116 3rd St SE
Cedar Rapids, Iowa 52401
Our Red State Trailblazer wants national exposure, so that means pursuing a national agenda.
Gov. Kim Reynolds is sending Iowa State Patrol troopers to the U.S.-Mexico border ostensibly to stop drug smuggling and human trafficking. Details on the deployment have been tough to come by, including who is paying the freight.
South Dakota Gov. Kristi Noem, another trailblazer, is sending National Guard troops to the border and a GOP megadonor from Tennessee is footing the bill. Rent-an-army. What could go wrong? No word on any such arrangement in Iowa.
But what’s clear is Reynolds is hoping to score political points by looking tough on illegal immigration. No self-respecting trailblazer can afford to look soft in dealing with a surge of refugees from Central America. Immigrant kids aren’t our problem, Reynolds famously said. But she is willing to use our troopers to advance the GOP political narrative of a crisis at the border created by President Joe Biden.
And this may not be the last such effort by Reynolds and Iowa Republicans hoping to create some national buzz around their red state agenda. I’ve obtained a (totally fake) memo pointing to even more deployments.
MEMO: Top Secret
Planned national deployments of Iowa resources.
Operation Toothpick: Agents with the Iowa Department of Agriculture will be deployed to surrounding states to emphasize the inferiority of their sweet corn when compared to Iowa’s delicious crop. Tactics will include subterfuge, undercover corn stand monitoring and social media misinformation. Iowa corn and melted butter will be utilized.

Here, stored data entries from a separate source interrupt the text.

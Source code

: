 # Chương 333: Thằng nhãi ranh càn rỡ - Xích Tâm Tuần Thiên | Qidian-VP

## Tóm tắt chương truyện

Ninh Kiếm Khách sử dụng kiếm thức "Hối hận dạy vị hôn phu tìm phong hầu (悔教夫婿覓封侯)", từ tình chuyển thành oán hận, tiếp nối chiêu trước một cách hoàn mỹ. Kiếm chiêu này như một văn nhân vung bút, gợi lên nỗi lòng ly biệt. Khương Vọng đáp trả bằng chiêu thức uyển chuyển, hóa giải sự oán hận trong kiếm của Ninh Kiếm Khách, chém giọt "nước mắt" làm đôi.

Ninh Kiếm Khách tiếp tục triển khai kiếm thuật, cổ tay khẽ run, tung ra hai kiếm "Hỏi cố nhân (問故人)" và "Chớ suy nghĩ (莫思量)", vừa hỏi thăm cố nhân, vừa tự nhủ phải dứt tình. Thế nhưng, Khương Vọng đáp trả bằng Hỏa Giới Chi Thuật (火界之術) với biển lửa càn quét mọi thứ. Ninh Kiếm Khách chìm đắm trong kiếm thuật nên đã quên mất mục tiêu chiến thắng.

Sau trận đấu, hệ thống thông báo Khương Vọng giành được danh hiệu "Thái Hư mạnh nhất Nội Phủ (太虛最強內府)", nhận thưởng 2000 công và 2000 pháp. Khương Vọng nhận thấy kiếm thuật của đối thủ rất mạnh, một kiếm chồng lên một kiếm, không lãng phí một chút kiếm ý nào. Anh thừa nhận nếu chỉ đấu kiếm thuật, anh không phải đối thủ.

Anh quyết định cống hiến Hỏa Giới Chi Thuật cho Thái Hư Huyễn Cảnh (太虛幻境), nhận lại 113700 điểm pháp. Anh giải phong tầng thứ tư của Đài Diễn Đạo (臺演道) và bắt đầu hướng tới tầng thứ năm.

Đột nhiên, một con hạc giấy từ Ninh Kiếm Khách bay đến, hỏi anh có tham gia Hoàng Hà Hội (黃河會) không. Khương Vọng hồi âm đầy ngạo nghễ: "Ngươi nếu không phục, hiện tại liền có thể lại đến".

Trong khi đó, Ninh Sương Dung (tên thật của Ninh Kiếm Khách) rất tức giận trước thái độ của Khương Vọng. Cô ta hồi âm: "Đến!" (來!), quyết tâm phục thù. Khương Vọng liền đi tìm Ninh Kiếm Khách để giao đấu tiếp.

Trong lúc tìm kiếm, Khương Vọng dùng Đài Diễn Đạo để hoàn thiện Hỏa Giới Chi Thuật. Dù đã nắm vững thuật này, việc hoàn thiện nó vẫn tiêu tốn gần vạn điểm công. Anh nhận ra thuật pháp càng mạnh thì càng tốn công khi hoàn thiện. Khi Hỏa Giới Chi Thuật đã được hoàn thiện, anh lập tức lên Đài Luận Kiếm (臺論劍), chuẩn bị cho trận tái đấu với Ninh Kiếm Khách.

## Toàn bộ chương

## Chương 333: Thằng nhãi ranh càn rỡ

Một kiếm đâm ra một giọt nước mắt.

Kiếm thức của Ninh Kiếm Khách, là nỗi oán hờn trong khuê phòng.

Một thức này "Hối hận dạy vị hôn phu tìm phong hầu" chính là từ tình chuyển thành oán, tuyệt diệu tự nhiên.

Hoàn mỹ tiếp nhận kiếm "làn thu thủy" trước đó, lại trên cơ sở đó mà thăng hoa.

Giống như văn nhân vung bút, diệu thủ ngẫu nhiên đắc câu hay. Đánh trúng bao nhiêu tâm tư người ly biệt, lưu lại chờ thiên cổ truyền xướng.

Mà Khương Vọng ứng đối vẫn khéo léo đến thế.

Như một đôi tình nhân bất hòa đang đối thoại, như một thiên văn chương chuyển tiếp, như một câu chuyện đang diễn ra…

Operation Dead Zone: The Iowa Environmental Protection Commission will infiltrate the Gulf Coast shrimping community and spread the word that the Gulf of Mexico dead zone really isn’t all that bad. They’ll also push the notion that Iowa is doing all it can to reduce pollutants depleting water oxygen. Agents must bone up on Cajun pronunciations and refrain from complaining about spicy food.
Operation Fragility: Iowa National Guard forces will be deployed to some of the nation’s most liberal colleges and universities to keep Critical Race Theory from escaping campuses and indoctrinating impressionable Iowa school children. Operation will provide aid and comfort to Iowans who just would rather not talk about this stuff.
Operation ‘A River Runs Through It’: Department of Natural Resources Director Kayla Lyon will be deployed to Montana to convince locals that trout streams and massive livestock operations can peacefully coexist without environmental impact. Lyon will be equipped with waders.
Operation Coastal Elites: Iowa Economic Development Authority Director Debi Durham will be deployed to coastal metropolitan areas to remind them of our incredibly large, affordable housing, with spacious mud rooms, and low-tax business climate. She’ll also emphasize that red state Iowa is a happy, bright, candy apple red, not a dark oppressive, unwelcoming, intolerant red.
Operation Red State America: Led by the Republican majority in the Iowa Legislature.
Republican lawmakers will be organized into strike teams.
Strike Team Sports Genitalia: Lawmakers will deploy to the Tokyo Olympics and other major sporting events to check the gender of female athletes competing in various events. The strike team will be equipped with X-Ray glasses.
Strike Team 1619: Lawmakers will be deployed to Howard University, which recently hired Nikole Hannah-Jones, who won a Pulitzer Prize for the New York Time’s 1619 Project, putting slavery and racism at the center of the American story. Lawmakers will politely whitesplain to faculty, staff and students how the hiring of the Iowa native is a big mistake and why the 1619 Project is un-American propaganda that should be banned. Good luck with that, strike team.
Strike Team COVID: Lawmakers skeptical of the severity of COVID-19 and the safety of vaccines will be deployed to areas of the country seeing a rise in cases and hospitalizations as new variants and low vaccination rates fuel a continued pandemic. They’ll reassure ICU patients and their families that the pandemic is actually over.
Strike Team Lollygaggers: Lawmakers will be deployed across the nation to inform Americans on public assistance that they’re just plain lazy. They’ll be informed of plentiful job openings at Iowa’s vast array of Pizza Ranches and other opportunities.
Operation War on Meat: On M-Day, at 0600 hours, Air National Guard assets will begin dropping high quality beef and pork in cities including San Francisco, Seattle, Portland and other liberal bastions controlled by vegan elements. All Iowa forces will be on high alert for possible retaliatory veggie burger counter strikes.
Operation Red State Trailblazer: Trailblazer will be deployed to Fox News.